• _Assignment_: Please copy the records exactly as they appear, with all pictures left out.

[Records from a data collection]

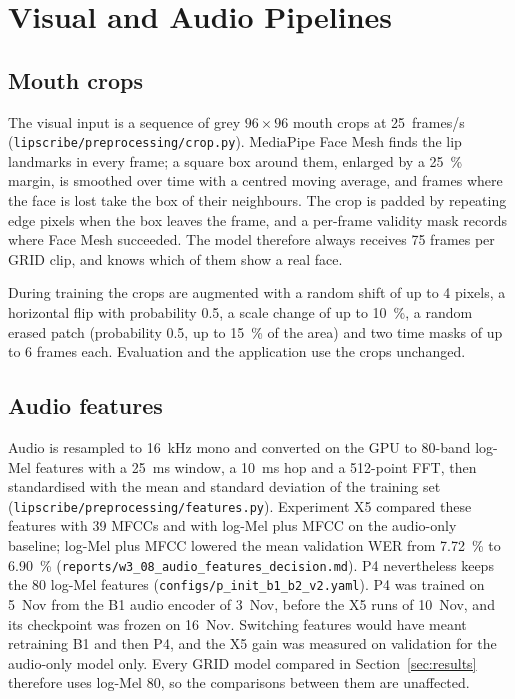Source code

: \section{Visual and Audio Pipelines}
\label{sec:pipelines}

\subsection{Mouth crops}
The visual input is a sequence of grey $96 \times 96$ mouth crops at 25~frames/s
(\texttt{lipscribe/\allowbreak{}preprocessing/\allowbreak{}crop.py}). MediaPipe Face Mesh finds the lip landmarks in every
frame; a square box around them, enlarged by a 25~\% margin, is smoothed over time with a
centred moving average, and frames where the face is lost take the box of their neighbours.
The crop is padded by repeating edge pixels when the box leaves the frame, and a per-frame
validity mask records where Face Mesh succeeded. The model therefore always receives 75 frames
per GRID clip, and knows which of them show a real face.

During training the crops are augmented with a random shift of up to 4 pixels, a horizontal
flip with probability 0.5, a scale change of up to 10~\%, a random erased patch (probability
0.5, up to 15~\% of the area) and two time masks of up to 6 frames each. Evaluation and the
application use the crops unchanged.

\subsection{Audio features}
Audio is resampled to 16~kHz mono and converted on the GPU to 80-band log-Mel features with a
25~ms window, a 10~ms hop and a 512-point FFT, then standardised with the mean and standard
deviation of the training set (\texttt{lipscribe/\allowbreak{}preprocessing/\allowbreak{}features.py}). Experiment X5
compared these features with 39 MFCCs and with log-Mel plus MFCC on the audio-only baseline;
log-Mel plus MFCC lowered the mean validation WER from 7.72~\% to 6.90~\%
(\texttt{reports/\allowbreak{}w3\_\allowbreak{}08\_\allowbreak{}audio\_\allowbreak{}features\_\allowbreak{}decision.md}).
P4 nevertheless keeps the 80 log-Mel features (\texttt{configs/\allowbreak{}p\_\allowbreak{}init\_\allowbreak{}b1\_\allowbreak{}b2\_\allowbreak{}v2.yaml}). P4 was
trained on 5~Nov from the B1 audio encoder of 3~Nov, before the X5 runs of 10~Nov, and its
checkpoint was frozen on 16~Nov. Switching features would have meant retraining B1 and then P4, and
the X5 gain was measured on validation for the audio-only model only. Every GRID model compared in
Section~\ref{sec:results} therefore uses log-Mel 80, so the comparisons between them are unaffected.


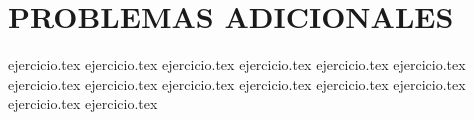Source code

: \section*{PROBLEMAS ADICIONALES}
\begin{enumerate}
    \setcounter{enumi}{29}
    {ejercicio.tex}
    {ejercicio.tex}
    {ejercicio.tex}
    {ejercicio.tex}
    {ejercicio.tex}
    {ejercicio.tex}
    {ejercicio.tex}
    {ejercicio.tex}
    {ejercicio.tex}
    {ejercicio.tex}
    {ejercicio.tex}
    {ejercicio.tex}
    {ejercicio.tex}
    {ejercicio.tex}
\end{enumerate}
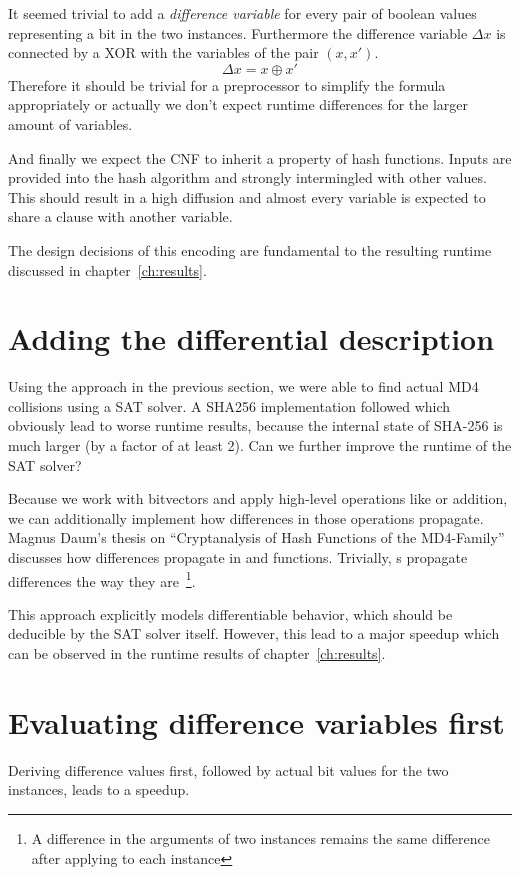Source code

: It seemed trivial to add a \emph{difference variable} for every pair of boolean
values representing a bit in the two instances. Furthermore the difference
variable $\Delta x$ is connected by a XOR with the variables of the pair $(x, x')$.
\[ \Delta x = x \oplus x' \]
Therefore it should be trivial for a preprocessor to simplify the formula
appropriately or actually we don't expect runtime differences for the larger
amount of variables.

And finally we expect the CNF to inherit a property of hash functions.
Inputs are provided into the hash algorithm and strongly intermingled
with other values. This should result in a high diffusion and almost every
variable is expected to share a clause with another variable.

The design decisions of this encoding are fundamental to the
resulting runtime discussed in chapter~\ref{ch:results}.

\section{Adding the differential description}
\label{sec:enc-diff-desc}
%
Using the approach in the previous section, we were able to find actual MD4 collisions
using a SAT solver. A SHA256 implementation followed which obviously lead to worse
runtime results, because the internal state of SHA-256 is much larger (by a factor
of at least 2). Can we further improve the runtime of the SAT solver?

Because we work with bitvectors and apply high-level operations like  or addition,
we can additionally implement how differences in those operations propagate.
Magnus Daum's thesis on \enquote{Cryptanalysis of Hash Functions of the
MD4-Family}~\cite[Table 4.4]{daum2005cryptanalysis} discusses how differences propagate in  and
 functions. Trivially, s propagate differences the way they are~\footnote{
A difference in the arguments of two  instances remains the same difference
after applying  to each instance}.

This approach explicitly models differentiable behavior, which should be deducible
by the SAT solver itself. However, this lead to a major speedup which can be observed
in the runtime results of chapter~\ref{ch:results}.

\section{Evaluating difference variables first}
\label{sec:enc-diff-desc-ocnf}
%
\begin{prop}
  Deriving difference values first, followed by actual bit values for the two instances,
  leads to a speedup.
\end{prop}


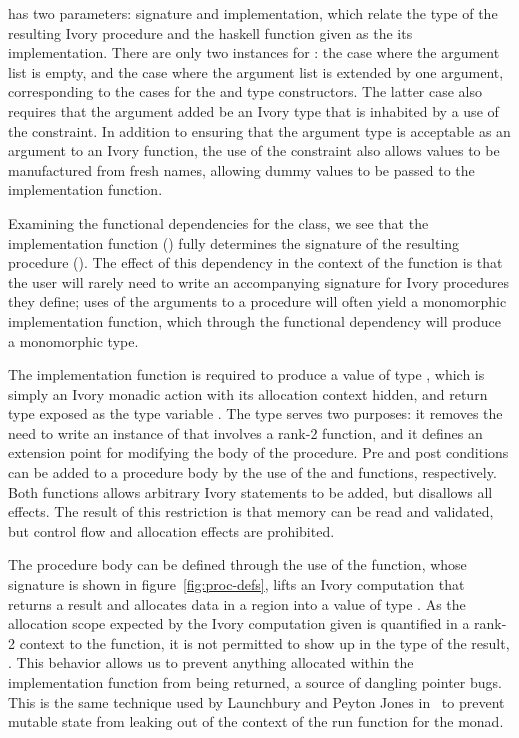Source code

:  has two parameters: signature and implementation, which relate
the  type of the resulting Ivory procedure and the haskell function
given as the its implementation.  There are only two instances for
: the case where the argument list is empty, and the case where
the argument list is extended by one argument, corresponding to the cases for
the  and  type constructors.  The latter case also requires
that the argument added be an Ivory type that is inhabited by a use of the
 constraint.  In addition to ensuring that the argument type is
acceptable as an argument to an Ivory function, the use of the 
constraint also allows values to be manufactured from fresh names, allowing
dummy values to be passed to the implementation function.

Examining the functional dependencies for the  class, we see
that the implementation function () fully determines the signature of
the resulting procedure ().  The effect of this dependency in the
context of the  function is that the user will rarely need to write an
accompanying  signature for Ivory procedures they define; uses of the
arguments to a procedure will often yield a monomorphic implementation function,
which through the functional dependency will produce a monomorphic 
type.

The implementation function is required to produce a value of type ,
which is simply an Ivory monadic action with its allocation context hidden, and
return type exposed as the type variable .  The  type serves two
purposes: it removes the need to write an instance of  that
involves a rank-2 function, and it defines an extension point for modifying the
body of the procedure.  Pre and post conditions can be added to a procedure body
by the use of the  and  functions, respectively.  Both
functions allows arbitrary Ivory statements to be added, but disallows all
effects.  The result of this restriction is that memory can be read and
validated, but control flow and allocation effects are prohibited.

The procedure body can be defined through the use of the  function,
whose signature is shown in figure~\ref{fig:proc-defs}, lifts an Ivory
computation that returns a result  and allocates data in a region 
into a value of type .  As the allocation scope expected by the Ivory
computation given is quantified in a rank-2 context to the  function,
it is not permitted to show up in the type of the result, .  This behavior
allows us to prevent anything allocated within the implementation function from
being returned, a source of dangling pointer bugs.  This is the same technique
used by Launchbury and Peyton Jones in~\cite{stmonad} to prevent mutable state
from leaking out of the context of the run function for the  monad.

• _Answer section_:
Source code

: \section{Visual and Audio Pipelines}
\label{sec:pipelines}

\subsection{Mouth crops}
The visual input is a sequence of grey $96 \times 96$ mouth crops at 25~frames/s
(\texttt{lipscribe/\allowbreak{}preprocessing/\allowbreak{}crop.py}). MediaPipe Face Mesh finds the lip landmarks in every
frame; a square box around them, enlarged by a 25~\% margin, is smoothed over time with a
centred moving average, and frames where the face is lost take the box of their neighbours.
The crop is padded by repeating edge pixels when the box leaves the frame, and a per-frame
validity mask records where Face Mesh succeeded. The model therefore always receives 75 frames
per GRID clip, and knows which of them show a real face.

During training the crops are augmented with a random shift of up to 4 pixels, a horizontal
flip with probability 0.5, a scale change of up to 10~\%, a random erased patch (probability
0.5, up to 15~\% of the area) and two time masks of up to 6 frames each. Evaluation and the
application use the crops unchanged.

\subsection{Audio features}
Audio is resampled to 16~kHz mono and converted on the GPU to 80-band log-Mel features with a
25~ms window, a 10~ms hop and a 512-point FFT, then standardised with the mean and standard
deviation of the training set (\texttt{lipscribe/\allowbreak{}preprocessing/\allowbreak{}features.py}). Experiment X5
compared these features with 39 MFCCs and with log-Mel plus MFCC on the audio-only baseline;
log-Mel plus MFCC lowered the mean validation WER from 7.72~\% to 6.90~\%
(\texttt{reports/\allowbreak{}w3\_\allowbreak{}08\_\allowbreak{}audio\_\allowbreak{}features\_\allowbreak{}decision.md}).
P4 nevertheless keeps the 80 log-Mel features (\texttt{configs/\allowbreak{}p\_\allowbreak{}init\_\allowbreak{}b1\_\allowbreak{}b2\_\allowbreak{}v2.yaml}). P4 was
trained on 5~Nov from the B1 audio encoder of 3~Nov, before the X5 runs of 10~Nov, and its
checkpoint was frozen on 16~Nov. Switching features would have meant retraining B1 and then P4, and
the X5 gain was measured on validation for the audio-only model only. Every GRID model compared in
Section~\ref{sec:results} therefore uses log-Mel 80, so the comparisons between them are unaffected.


Source code

: \section*{PROBLEMAS ADICIONALES}
\begin{enumerate}
    \setcounter{enumi}{29}
    {ejercicio.tex}
    {ejercicio.tex}
    {ejercicio.tex}
    {ejercicio.tex}
    {ejercicio.tex}
    {ejercicio.tex}
    {ejercicio.tex}
    {ejercicio.tex}
    {ejercicio.tex}
    {ejercicio.tex}
    {ejercicio.tex}
    {ejercicio.tex}
    {ejercicio.tex}
    {ejercicio.tex}
\end{enumerate}
Source code

: It seemed trivial to add a \emph{difference variable} for every pair of boolean
values representing a bit in the two instances. Furthermore the difference
variable $\Delta x$ is connected by a XOR with the variables of the pair $(x, x')$.
\[ \Delta x = x \oplus x' \]
Therefore it should be trivial for a preprocessor to simplify the formula
appropriately or actually we don't expect runtime differences for the larger
amount of variables.

And finally we expect the CNF to inherit a property of hash functions.
Inputs are provided into the hash algorithm and strongly intermingled
with other values. This should result in a high diffusion and almost every
variable is expected to share a clause with another variable.

The design decisions of this encoding are fundamental to the
resulting runtime discussed in chapter~\ref{ch:results}.

\section{Adding the differential description}
\label{sec:enc-diff-desc}
%
Using the approach in the previous section, we were able to find actual MD4 collisions
using a SAT solver. A SHA256 implementation followed which obviously lead to worse
runtime results, because the internal state of SHA-256 is much larger (by a factor
of at least 2). Can we further improve the runtime of the SAT solver?

Because we work with bitvectors and apply high-level operations like  or addition,
we can additionally implement how differences in those operations propagate.
Magnus Daum's thesis on \enquote{Cryptanalysis of Hash Functions of the
MD4-Family}~\cite[Table 4.4]{daum2005cryptanalysis} discusses how differences propagate in  and
 functions. Trivially, s propagate differences the way they are~\footnote{
A difference in the arguments of two  instances remains the same difference
after applying  to each instance}.

This approach explicitly models differentiable behavior, which should be deducible
by the SAT solver itself. However, this lead to a major speedup which can be observed
in the runtime results of chapter~\ref{ch:results}.

\section{Evaluating difference variables first}
\label{sec:enc-diff-desc-ocnf}
%
\begin{prop}
  Deriving difference values first, followed by actual bit values for the two instances,
  leads to a speedup.
\end{prop}


Source code

:  has two parameters: signature and implementation, which relate
the  type of the resulting Ivory procedure and the haskell function
given as the its implementation.  There are only two instances for
: the case where the argument list is empty, and the case where
the argument list is extended by one argument, corresponding to the cases for
the  and  type constructors.  The latter case also requires
that the argument added be an Ivory type that is inhabited by a use of the
 constraint.  In addition to ensuring that the argument type is
acceptable as an argument to an Ivory function, the use of the 
constraint also allows values to be manufactured from fresh names, allowing
dummy values to be passed to the implementation function.

Examining the functional dependencies for the  class, we see
that the implementation function () fully determines the signature of
the resulting procedure ().  The effect of this dependency in the
context of the  function is that the user will rarely need to write an
accompanying  signature for Ivory procedures they define; uses of the
arguments to a procedure will often yield a monomorphic implementation function,
which through the functional dependency will produce a monomorphic 
type.

The implementation function is required to produce a value of type ,
which is simply an Ivory monadic action with its allocation context hidden, and
return type exposed as the type variable .  The  type serves two
purposes: it removes the need to write an instance of  that
involves a rank-2 function, and it defines an extension point for modifying the
body of the procedure.  Pre and post conditions can be added to a procedure body
by the use of the  and  functions, respectively.  Both
functions allows arbitrary Ivory statements to be added, but disallows all
effects.  The result of this restriction is that memory can be read and
validated, but control flow and allocation effects are prohibited.

The procedure body can be defined through the use of the  function,
whose signature is shown in figure~\ref{fig:proc-defs}, lifts an Ivory
computation that returns a result  and allocates data in a region 
into a value of type .  As the allocation scope expected by the Ivory
computation given is quantified in a rank-2 context to the  function,
it is not permitted to show up in the type of the result, .  This behavior
allows us to prevent anything allocated within the implementation function from
being returned, a source of dangling pointer bugs.  This is the same technique
used by Launchbury and Peyton Jones in~\cite{stmonad} to prevent mutable state
from leaking out of the context of the run function for the  monad.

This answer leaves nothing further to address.